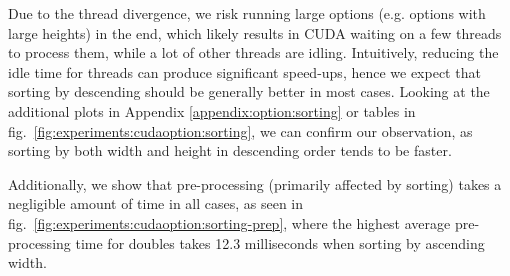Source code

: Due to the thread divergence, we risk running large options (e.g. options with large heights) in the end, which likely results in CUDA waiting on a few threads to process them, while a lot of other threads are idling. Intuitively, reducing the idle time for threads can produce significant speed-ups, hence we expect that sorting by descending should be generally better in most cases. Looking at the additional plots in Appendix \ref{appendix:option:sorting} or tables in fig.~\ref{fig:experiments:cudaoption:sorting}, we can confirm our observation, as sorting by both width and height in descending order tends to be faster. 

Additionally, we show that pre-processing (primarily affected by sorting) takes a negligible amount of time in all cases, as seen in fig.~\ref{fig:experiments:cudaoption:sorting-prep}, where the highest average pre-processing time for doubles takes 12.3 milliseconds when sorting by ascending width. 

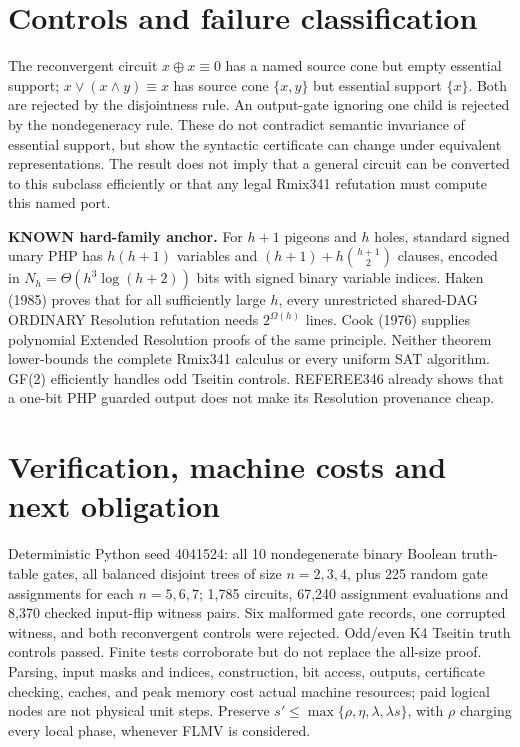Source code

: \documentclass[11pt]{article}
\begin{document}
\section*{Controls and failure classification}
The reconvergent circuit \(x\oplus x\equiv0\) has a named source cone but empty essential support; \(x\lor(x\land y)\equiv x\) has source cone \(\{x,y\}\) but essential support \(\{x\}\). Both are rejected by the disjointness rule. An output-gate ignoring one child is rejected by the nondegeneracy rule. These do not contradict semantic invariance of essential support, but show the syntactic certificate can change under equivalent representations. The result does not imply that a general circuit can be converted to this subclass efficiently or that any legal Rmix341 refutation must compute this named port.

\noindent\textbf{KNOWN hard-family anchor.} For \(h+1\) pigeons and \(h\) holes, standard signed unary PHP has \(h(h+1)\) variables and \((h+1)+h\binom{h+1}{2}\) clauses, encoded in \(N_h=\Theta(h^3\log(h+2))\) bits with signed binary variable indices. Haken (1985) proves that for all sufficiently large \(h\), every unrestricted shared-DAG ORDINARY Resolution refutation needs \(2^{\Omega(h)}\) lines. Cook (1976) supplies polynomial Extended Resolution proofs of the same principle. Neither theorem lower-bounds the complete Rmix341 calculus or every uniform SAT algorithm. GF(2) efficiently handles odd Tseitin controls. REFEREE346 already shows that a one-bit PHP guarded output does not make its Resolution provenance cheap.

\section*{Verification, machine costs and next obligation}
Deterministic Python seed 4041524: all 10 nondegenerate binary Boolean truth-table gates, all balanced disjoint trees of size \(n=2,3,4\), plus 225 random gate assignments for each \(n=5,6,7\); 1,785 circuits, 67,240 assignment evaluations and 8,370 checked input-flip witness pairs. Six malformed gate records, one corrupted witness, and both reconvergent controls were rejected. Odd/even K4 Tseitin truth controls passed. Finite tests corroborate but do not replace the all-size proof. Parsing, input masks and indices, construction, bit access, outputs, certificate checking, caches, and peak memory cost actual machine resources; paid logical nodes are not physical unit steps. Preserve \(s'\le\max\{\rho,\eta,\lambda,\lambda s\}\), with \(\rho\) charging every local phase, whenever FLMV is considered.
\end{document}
+ + + +
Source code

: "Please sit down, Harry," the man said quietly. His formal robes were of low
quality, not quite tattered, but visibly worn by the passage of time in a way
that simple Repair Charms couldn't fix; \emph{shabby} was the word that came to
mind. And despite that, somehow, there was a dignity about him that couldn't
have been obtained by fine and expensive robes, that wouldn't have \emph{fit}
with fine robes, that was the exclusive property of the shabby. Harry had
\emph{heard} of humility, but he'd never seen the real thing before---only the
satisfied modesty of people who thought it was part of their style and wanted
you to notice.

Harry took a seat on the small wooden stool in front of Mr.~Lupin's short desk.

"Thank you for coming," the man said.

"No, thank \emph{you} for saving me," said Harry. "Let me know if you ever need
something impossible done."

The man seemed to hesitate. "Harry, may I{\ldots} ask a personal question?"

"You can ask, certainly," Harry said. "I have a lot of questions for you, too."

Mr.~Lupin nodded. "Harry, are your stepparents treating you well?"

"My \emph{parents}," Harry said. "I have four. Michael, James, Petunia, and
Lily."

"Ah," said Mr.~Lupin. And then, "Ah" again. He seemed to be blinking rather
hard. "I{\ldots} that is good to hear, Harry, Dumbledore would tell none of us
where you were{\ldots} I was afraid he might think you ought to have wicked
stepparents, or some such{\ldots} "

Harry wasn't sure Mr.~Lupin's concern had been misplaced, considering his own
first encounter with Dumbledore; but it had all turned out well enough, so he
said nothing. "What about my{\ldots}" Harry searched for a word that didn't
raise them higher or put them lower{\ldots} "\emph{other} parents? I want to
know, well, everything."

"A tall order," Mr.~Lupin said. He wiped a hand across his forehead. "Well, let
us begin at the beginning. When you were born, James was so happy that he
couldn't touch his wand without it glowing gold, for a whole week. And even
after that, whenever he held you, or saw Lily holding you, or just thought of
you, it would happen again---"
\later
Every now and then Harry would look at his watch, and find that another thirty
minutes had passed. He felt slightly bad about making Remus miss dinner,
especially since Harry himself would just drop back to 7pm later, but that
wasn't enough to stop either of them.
+ + + +
Take the line above containing "raise them higher", the line containing "wasn't enough to stop either of them.", and all lines in between, and copy them exactly without anything else.

raise them higher or put them lower{\ldots} "\emph{other} parents? I want to
know, well, everything."

"A tall order," Mr.~Lupin said. He wiped a hand across his forehead. "Well, let
us begin at the beginning. When you were born, James was so happy that he
couldn't touch his wand without it glowing gold, for a whole week. And even
after that, whenever he held you, or saw Lily holding you, or just thought of
you, it would happen again---"
\later
Every now and then Harry would look at his watch, and find that another thirty
minutes had passed. He felt slightly bad about making Remus miss dinner,
especially since Harry himself would just drop back to 7pm later, but that
wasn't enough to stop either of them.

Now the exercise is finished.